История российских модернизаций показывает, что в прошлом ни одна из них не была доведена до своего логического конца (см., например: Милюков П.Н. Очерки по истории русской культуры. СПб.: 1909. изд. 6. Ч. 1). Поэтому поиск путей развития страны должен учитывать эту перманентную незавершенность. В противном случае российская модернизация снова выродится в технократическую кампанию, проводимую с переменным успехом под патронажем государства, что и происходит сегодня под лозунгом построения инновационной экономики.

Стартовый капитал советской науки

Сказанное выше должно помочь в понимании особенностей пути, пройденного российской и советской наукой, и оценить ее потенциал в решении проблем модернизации страны.

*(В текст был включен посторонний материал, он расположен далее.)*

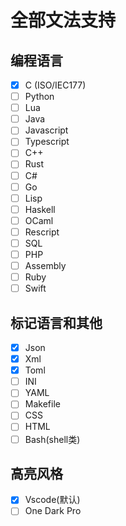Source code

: 
# 全部文法支持

## 编程语言

- [x] C (ISO/IEC177)
- [ ] Python
- [ ] Lua
- [ ] Java
- [ ] Javascript
- [ ] Typescript
- [ ] C++
- [ ] Rust
- [ ] C#
- [ ] Go
- [ ] Lisp
- [ ] Haskell
- [ ] OCaml
- [ ] Rescript
- [ ] SQL
- [ ] PHP
- [ ] Assembly
- [ ] Ruby
- [ ] Swift

## 标记语言和其他

- [x] Json
- [x] Xml
- [x] Toml
- [ ] INI
- [ ] YAML
- [ ] Makefile
- [ ] CSS
- [ ] HTML
- [ ] Bash(shell类)

## 高亮风格

- [x] Vscode(默认)
- [ ] One Dark Pro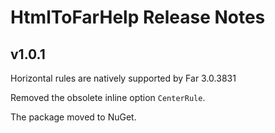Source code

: 
HtmlToFarHelp Release Notes
===========================

## v1.0.1

Horizontal rules are natively supported by Far 3.0.3831

Removed the obsolete inline option `CenterRule`.

The package moved to NuGet.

Обычно инновации воспринимаются разработчиками многочисленных планов и программ построения светлого будущего как универсальное средство решения современных задач, продемонстрировавшее в развитых странах свою результативность во всех сферах производства и общества. При этом упускается из вида, что инновации являются порождением определенных социально-экономических и политических условий и только в этих условиях способны сработать с наибольшим эффектом. Однако незрелость стартовых условий снижает или нивелирует потенциальную результативность науки и инноваций. Именно этот процесс постепенного разложения института науки под депрессивным влиянием архаизированного окружения наблюдается последние 100 лет.

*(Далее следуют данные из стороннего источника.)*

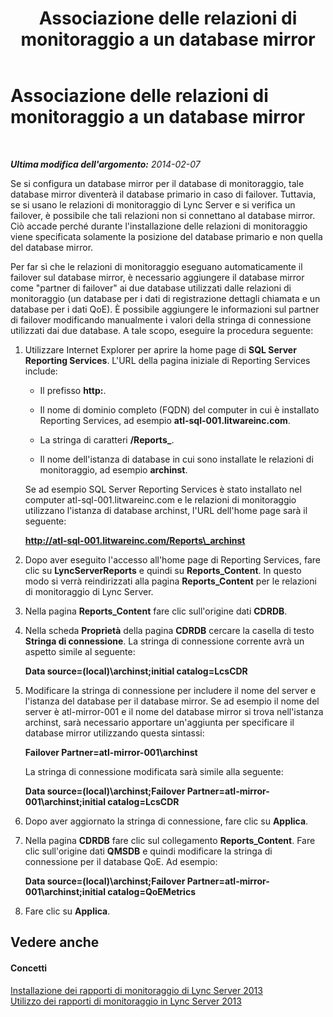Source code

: ﻿---
title: Associazione delle relazioni di monitoraggio a un database mirror
TOCTitle: Associazione delle relazioni di monitoraggio a un database mirror
ms:assetid: 42b797c6-8db8-4ad7-886e-8ddf8deb06f9
ms:mtpsurl: https://technet.microsoft.com/it-it/library/JJ945624(v=OCS.15)
ms:contentKeyID: 52062138
ms.date: 08/24/2015
mtps_version: v=OCS.15
ms.translationtype: HT
---

# Associazione delle relazioni di monitoraggio a un database mirror

 

_**Ultima modifica dell'argomento:** 2014-02-07_

Se si configura un database mirror per il database di monitoraggio, tale database mirror diventerà il database primario in caso di failover. Tuttavia, se si usano le relazioni di monitoraggio di Lync Server e si verifica un failover, è possibile che tali relazioni non si connettano al database mirror. Ciò accade perché durante l'installazione delle relazioni di monitoraggio viene specificata solamente la posizione del database primario e non quella del database mirror.

Per far sì che le relazioni di monitoraggio eseguano automaticamente il failover sul database mirror, è necessario aggiungere il database mirror come "partner di failover" ai due database utilizzati dalle relazioni di monitoraggio (un database per i dati di registrazione dettagli chiamata e un database per i dati QoE). È possibile aggiungere le informazioni sul partner di failover modificando manualmente i valori della stringa di connessione utilizzati dai due database. A tale scopo, eseguire la procedura seguente:

1.  Utilizzare Internet Explorer per aprire la home page di **SQL Server Reporting Services**. L'URL della pagina iniziale di Reporting Services include:
    
      - Il prefisso **http:**.
    
      - Il nome di dominio completo (FQDN) del computer in cui è installato Reporting Services, ad esempio **atl-sql-001.litwareinc.com**.
    
      - La stringa di caratteri **/Reports\_**.
    
      - Il nome dell'istanza di database in cui sono installate le relazioni di monitoraggio, ad esempio **archinst**.
    
    Se ad esempio SQL Server Reporting Services è stato installato nel computer atl-sql-001.litwareinc.com e le relazioni di monitoraggio utilizzano l'istanza di database archinst, l'URL dell'home page sarà il seguente:
    
    **http://atl-sql-001.litwareinc.com/Reports\_archinst**

2.  Dopo aver eseguito l'accesso all'home page di Reporting Services, fare clic su **LyncServerReports** e quindi su **Reports\_Content**. In questo modo si verrà reindirizzati alla pagina **Reports\_Content** per le relazioni di monitoraggio di Lync Server.

3.  Nella pagina **Reports\_Content** fare clic sull'origine dati **CDRDB**.

4.  Nella scheda **Proprietà** della pagina **CDRDB** cercare la casella di testo **Stringa di connessione**. La stringa di connessione corrente avrà un aspetto simile al seguente:
    
    **Data source=(local)\\archinst;initial catalog=LcsCDR**

5.  Modificare la stringa di connessione per includere il nome del server e l'istanza del database per il database mirror. Se ad esempio il nome del server è atl-mirror-001 e il nome del database mirror si trova nell'istanza archinst, sarà necessario apportare un'aggiunta per specificare il database mirror utilizzando questa sintassi:
    
    **Failover Partner=atl-mirror-001\\archinst**
    
    La stringa di connessione modificata sarà simile alla seguente:
    
    **Data source=(local)\\archinst;Failover Partner=atl-mirror-001\\archinst;initial catalog=LcsCDR**

6.  Dopo aver aggiornato la stringa di connessione, fare clic su **Applica**.

7.  Nella pagina **CDRDB** fare clic sul collegamento **Reports\_Content**. Fare clic sull'origine dati **QMSDB** e quindi modificare la stringa di connessione per il database QoE. Ad esempio:
    
    **Data source=(local)\\archinst;Failover Partner=atl-mirror-001\\archinst;initial catalog=QoEMetrics**

8.  Fare clic su **Applica**.

## Vedere anche

#### Concetti

[Installazione dei rapporti di monitoraggio di Lync Server 2013](lync-server-2013-installing-lync-server-2013-monitoring-reports.md)  
[Utilizzo dei rapporti di monitoraggio in Lync Server 2013](lync-server-2013-using-monitoring-reports.md)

Говорят, атомная бомба спасла советскую физику от «лысенкования». Памятник академику Игорю Курчатову в Москве.	Фото PhotoXPress.ru
Говорят, атомная бомба спасла советскую физику от «лысенкования». Памятник академику Игорю Курчатову в Москве.
Фото PhotoXPress.ru

В России еще до революции сложилась монопольная структура управления наукой. Министерство народного просвещения было образовано в 1802 году, а в 1803-м ему была подчинена Академия наук, и спустя два века, несмотря на все преобразования, сегодня существует Министерство образования и науки, выполняющее те же функции, что в ХIX веке, с небольшими поправками на современность.

Для понимания социально-экономической среды, в которой развивалась наука, важно оценить позиции Российской империи в мировой экономике, чтобы выявить «стартовый капитал» для советской науки.

В конце существования Российской империи в последнем «благополучном» 1913 году ее доля в мировом ВВП составляла 9%, то есть – на одном уровне с Германией. Однако ВВП в расчете на душу населения был в 3,5 раза меньше, чем в США. Между тем экономика росла высокими темпами, и при сохранении сложившихся трендов Россия могла бы, по мнению экспертов, занять второе место после США по объему производства (см.: Мировая экономика. Глобальные тенденции за 100 лет / Под ред. И.С. Королева, ИМЭМО. М.: Наука, 2003).

Соответственно в начале ХХ века российские ученые, признанные мировым научным сообществом, – Д.И. Менделеев, В.И. Вернадский, Н.Д. Зелинский, И.П. Павлов, К.А. Тимирязев, А.Н. Крылов – разрабатывали проекты развития производительных сил, организации прикладных разработок в промышленности, ходатайствовали о создании новых научных институтов, например Ломоносовского института при Академии наук, Физического, Биологического и Химического научных институтов в Москве. В 1915–1917 годы были выдвинуты проекты институтов физико-химического анализа, чистой и прикладной химии, нефти. Уже в 1916 году возник проект по организации государственной сети научных учреждений (Вернадский В.И. О государственной сети исследовательских институтов // Отчеты о деятельности КЕПС. № 8. Пг., 1917).

В первые годы после социальных катаклизмов начала ХХ века наука, выступая драйвером развития, внесла весомый вклад в подготовку и развертывание процесса, именуемого историками «социалистической индустриализацией». Революционные настроения конца XIX – начала XX века вызвали к жизни целую серию социалистических проектов переустройства общества, которые ставили эту проблему на вполне конкретную почву научно-технических, хозяйственных и политических программ.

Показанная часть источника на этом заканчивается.